Transcribe the listing verbatim, please, with images dropped.

━━━ Data supplied ━━━

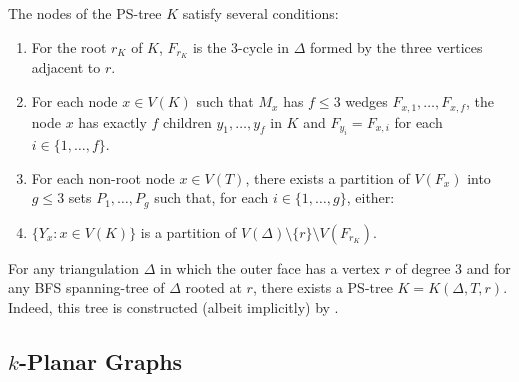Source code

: \documentclass{patmorin}
\newcommand{\note}[2]{{\color{red}[#1:~#2]}}
\renewcommand{\proplabel}[1]{\label{prop:#1}}
\renewcommand{\propref}[1]{(PR\ref{prop:#1})}
\begin{document}
The nodes of the PS-tree $K$ satisfy several conditions:
\begin{enumerate}[(PR1)]
  \item For the root $r_K$ of $K$, $F_{r_K}$ is the 3-cycle in $\Delta$ formed by the three vertices adjacent to $r$.
  
  \item \proplabel{children} For each node $x\in V(K)$ such that $M_x$ has $f\le 3$ wedges $F_{x,1},\ldots,F_{x,f}$, the node $x$ has exactly $f$ children $y_1,\ldots,y_f$ in $K$ and $F_{y_i} = F_{x,i}$ for each $i\in\{1,\ldots,f\}$.
  
  \item \proplabel{ancestor-boundary} For each non-root node $x\in V(T)$, there exists a partition of $V(F_x)$ into $g\le 3$ sets $P_1,\ldots,P_g$ such that, for each $i\in\{1,\ldots,g\}$, either:
  \item \proplabel{partition} $\{Y_x : x\in V(K)\}$ is a partition of $V(\Delta)\setminus\{r\}\setminus V(F_{r_K})$.
\end{enumerate}

For any triangulation $\Delta$ in which the outer face has a vertex $r$ of degree 3 and for any BFS spanning-tree of $\Delta$ rooted at $r$, there exists a PS-tree $K=K(\Delta,T,r)$.  Indeed, this tree is constructed (albeit implicitly) by \citet[Proof of Lemma~14]{dujmovic.joret.ea:planar}.


\subsection{$k$-Planar Graphs}
\end{document}
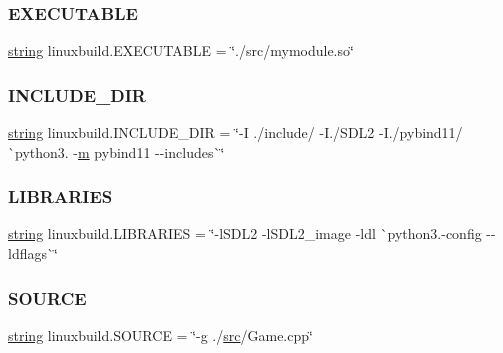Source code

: \mbox{\label{namespacelinuxbuild_ae5a3f16392392771c37d2119f51f2a46}} 
\subsubsection{\texorpdfstring{EXECUTABLE}{EXECUTABLE}}
{\footnotesize\ttfamily \mbox{\hyperlink{asdl_8h_ae84541b4f3d8e1ea24ec0f466a8c568b}{string}} linuxbuild.\+E\+X\+E\+C\+U\+T\+A\+B\+LE = \char`\"{}./src/mymodule.\+so\char`\"{}}

\mbox{\label{namespacelinuxbuild_a5043360151bd876c9aa7bcd6bff4dc5d}} 
\subsubsection{\texorpdfstring{INCLUDE\_DIR}{INCLUDE\_DIR}}
{\footnotesize\ttfamily \mbox{\hyperlink{asdl_8h_ae84541b4f3d8e1ea24ec0f466a8c568b}{string}} linuxbuild.\+I\+N\+C\+L\+U\+D\+E\+\_\+\+D\+IR = \char`\"{}-\/I ./include/ -\/I./S\+D\+L2 -\/I./pybind11/ \`{}python3. -\/\mbox{\hyperlink{_s_d_l__opengl__glext_8h_af593500c283bf1a787a6f947f503a5c2}{m}} pybind11 -\/-\/includes\`{}\char`\"{}}

\mbox{\label{namespacelinuxbuild_a8d8b6325ef25fe198a192c9b2f32a3c4}} 
\subsubsection{\texorpdfstring{LIBRARIES}{LIBRARIES}}
{\footnotesize\ttfamily \mbox{\hyperlink{asdl_8h_ae84541b4f3d8e1ea24ec0f466a8c568b}{string}} linuxbuild.\+L\+I\+B\+R\+A\+R\+I\+ES = \char`\"{}-\/l\+S\+D\+L2 -\/l\+S\+D\+L2\+\_\+image -\/ldl \`{}python3.-\/config -\/-\/ldflags\`{}\char`\"{}}

\mbox{\label{namespacelinuxbuild_a9a51ab9159bdd85160ff7debd98e8bf1}} 
\subsubsection{\texorpdfstring{SOURCE}{SOURCE}}
{\footnotesize\ttfamily \mbox{\hyperlink{asdl_8h_ae84541b4f3d8e1ea24ec0f466a8c568b}{string}} linuxbuild.\+S\+O\+U\+R\+CE = \char`\"{}-\/g ./\mbox{\hyperlink{_s_d_l__opengl__glext_8h_a72e0fdf0f845ded60b1fada9e9195cd7}{src}}/Game.\+cpp\char`\"{}}

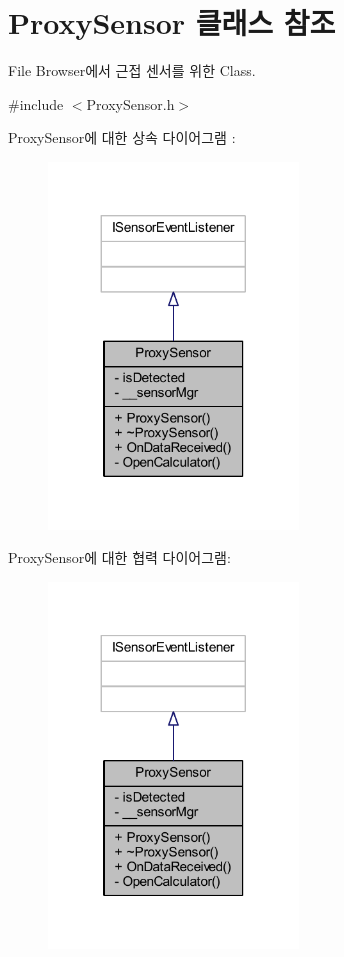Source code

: \hypertarget{class_proxy_sensor}{\section{Proxy\+Sensor 클래스 참조}
\label{class_proxy_sensor}
}


File Browser에서 근접 센서를 위한 Class.  




{\ttfamily \#include $<$Proxy\+Sensor.\+h$>$}



Proxy\+Sensor에 대한 상속 다이어그램 \+: 
\nopagebreak
\begin{figure}[H]
\begin{center}
\leavevmode
\includegraphics[width=188pt]{class_proxy_sensor__inherit__graph}
\end{center}
\end{figure}


Proxy\+Sensor에 대한 협력 다이어그램\+:
\nopagebreak
\begin{figure}[H]
\begin{center}
\leavevmode
\includegraphics[width=188pt]{class_proxy_sensor__coll__graph}
\end{center}
\end{figure}
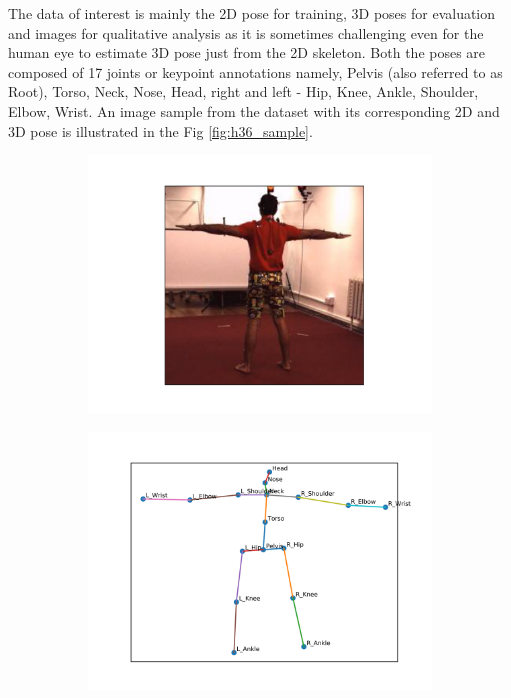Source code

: The data of interest is mainly the 2D pose for training, 3D poses for evaluation and images for qualitative analysis as it is sometimes challenging even for the human eye to estimate 3D pose just from the 2D skeleton. Both the poses are composed of 17 joints or keypoint annotations namely, Pelvis (also referred to as Root), Torso, Neck, Nose, Head, right and left - Hip, Knee, Ankle, Shoulder, Elbow, Wrist. An image sample from the dataset with its corresponding 2D and 3D pose is illustrated in the Fig \ref{fig:h36_sample}. 

\begin{figure}
    \centering
    \begin{subfigure}[b]{0.3\textwidth}
        \centering
        \includegraphics[width=\textwidth]{figures/h36_viz/h36image.png}
        \caption{}
    \end{subfigure}
    \hfill
    \begin{subfigure}[b]{0.3\textwidth}
        \centering
        \includegraphics[width=\textwidth]{figures/h36_viz/h362d.png}

\end{subfigure}
\end{figure}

━━━

• **Response**:
Source code

: \documentclass{patmorin}
\newcommand{\note}[2]{{\color{red}[#1:~#2]}}
\renewcommand{\proplabel}[1]{\label{prop:#1}}
\renewcommand{\propref}[1]{(PR\ref{prop:#1})}
\begin{document}
The nodes of the PS-tree $K$ satisfy several conditions:
\begin{enumerate}[(PR1)]
  \item For the root $r_K$ of $K$, $F_{r_K}$ is the 3-cycle in $\Delta$ formed by the three vertices adjacent to $r$.
  
  \item \proplabel{children} For each node $x\in V(K)$ such that $M_x$ has $f\le 3$ wedges $F_{x,1},\ldots,F_{x,f}$, the node $x$ has exactly $f$ children $y_1,\ldots,y_f$ in $K$ and $F_{y_i} = F_{x,i}$ for each $i\in\{1,\ldots,f\}$.
  
  \item \proplabel{ancestor-boundary} For each non-root node $x\in V(T)$, there exists a partition of $V(F_x)$ into $g\le 3$ sets $P_1,\ldots,P_g$ such that, for each $i\in\{1,\ldots,g\}$, either:
  \item \proplabel{partition} $\{Y_x : x\in V(K)\}$ is a partition of $V(\Delta)\setminus\{r\}\setminus V(F_{r_K})$.
\end{enumerate}

For any triangulation $\Delta$ in which the outer face has a vertex $r$ of degree 3 and for any BFS spanning-tree of $\Delta$ rooted at $r$, there exists a PS-tree $K=K(\Delta,T,r)$.  Indeed, this tree is constructed (albeit implicitly) by \citet[Proof of Lemma~14]{dujmovic.joret.ea:planar}.


\subsection{$k$-Planar Graphs}
\end{document}
Source code

: \mbox{\label{namespacelinuxbuild_ae5a3f16392392771c37d2119f51f2a46}} 
\subsubsection{\texorpdfstring{EXECUTABLE}{EXECUTABLE}}
{\footnotesize\ttfamily \mbox{\hyperlink{asdl_8h_ae84541b4f3d8e1ea24ec0f466a8c568b}{string}} linuxbuild.\+E\+X\+E\+C\+U\+T\+A\+B\+LE = \char`\"{}./src/mymodule.\+so\char`\"{}}

\mbox{\label{namespacelinuxbuild_a5043360151bd876c9aa7bcd6bff4dc5d}} 
\subsubsection{\texorpdfstring{INCLUDE\_DIR}{INCLUDE\_DIR}}
{\footnotesize\ttfamily \mbox{\hyperlink{asdl_8h_ae84541b4f3d8e1ea24ec0f466a8c568b}{string}} linuxbuild.\+I\+N\+C\+L\+U\+D\+E\+\_\+\+D\+IR = \char`\"{}-\/I ./include/ -\/I./S\+D\+L2 -\/I./pybind11/ \`{}python3. -\/\mbox{\hyperlink{_s_d_l__opengl__glext_8h_af593500c283bf1a787a6f947f503a5c2}{m}} pybind11 -\/-\/includes\`{}\char`\"{}}

\mbox{\label{namespacelinuxbuild_a8d8b6325ef25fe198a192c9b2f32a3c4}} 
\subsubsection{\texorpdfstring{LIBRARIES}{LIBRARIES}}
{\footnotesize\ttfamily \mbox{\hyperlink{asdl_8h_ae84541b4f3d8e1ea24ec0f466a8c568b}{string}} linuxbuild.\+L\+I\+B\+R\+A\+R\+I\+ES = \char`\"{}-\/l\+S\+D\+L2 -\/l\+S\+D\+L2\+\_\+image -\/ldl \`{}python3.-\/config -\/-\/ldflags\`{}\char`\"{}}

\mbox{\label{namespacelinuxbuild_a9a51ab9159bdd85160ff7debd98e8bf1}} 
\subsubsection{\texorpdfstring{SOURCE}{SOURCE}}
{\footnotesize\ttfamily \mbox{\hyperlink{asdl_8h_ae84541b4f3d8e1ea24ec0f466a8c568b}{string}} linuxbuild.\+S\+O\+U\+R\+CE = \char`\"{}-\/g ./\mbox{\hyperlink{_s_d_l__opengl__glext_8h_a72e0fdf0f845ded60b1fada9e9195cd7}{src}}/Game.\+cpp\char`\"{}}

Source code

: \hypertarget{class_proxy_sensor}{\section{Proxy\+Sensor 클래스 참조}
\label{class_proxy_sensor}
}


File Browser에서 근접 센서를 위한 Class.  




{\ttfamily \#include $<$Proxy\+Sensor.\+h$>$}



Proxy\+Sensor에 대한 상속 다이어그램 \+: 
\nopagebreak
\begin{figure}[H]
\begin{center}
\leavevmode
\includegraphics[width=188pt]{class_proxy_sensor__inherit__graph}
\end{center}
\end{figure}


Proxy\+Sensor에 대한 협력 다이어그램\+:
\nopagebreak
\begin{figure}[H]
\begin{center}
\leavevmode
\includegraphics[width=188pt]{class_proxy_sensor__coll__graph}
\end{center}
\end{figure}
Source code

: The data of interest is mainly the 2D pose for training, 3D poses for evaluation and images for qualitative analysis as it is sometimes challenging even for the human eye to estimate 3D pose just from the 2D skeleton. Both the poses are composed of 17 joints or keypoint annotations namely, Pelvis (also referred to as Root), Torso, Neck, Nose, Head, right and left - Hip, Knee, Ankle, Shoulder, Elbow, Wrist. An image sample from the dataset with its corresponding 2D and 3D pose is illustrated in the Fig \ref{fig:h36_sample}. 

\begin{figure}
    \centering
    \begin{subfigure}[b]{0.3\textwidth}
        \centering
        \includegraphics[width=\textwidth]{figures/h36_viz/h36image.png}
        \caption{}
    \end{subfigure}
    \hfill
    \begin{subfigure}[b]{0.3\textwidth}
        \centering
        \includegraphics[width=\textwidth]{figures/h36_viz/h362d.png}

\end{subfigure}
\end{figure}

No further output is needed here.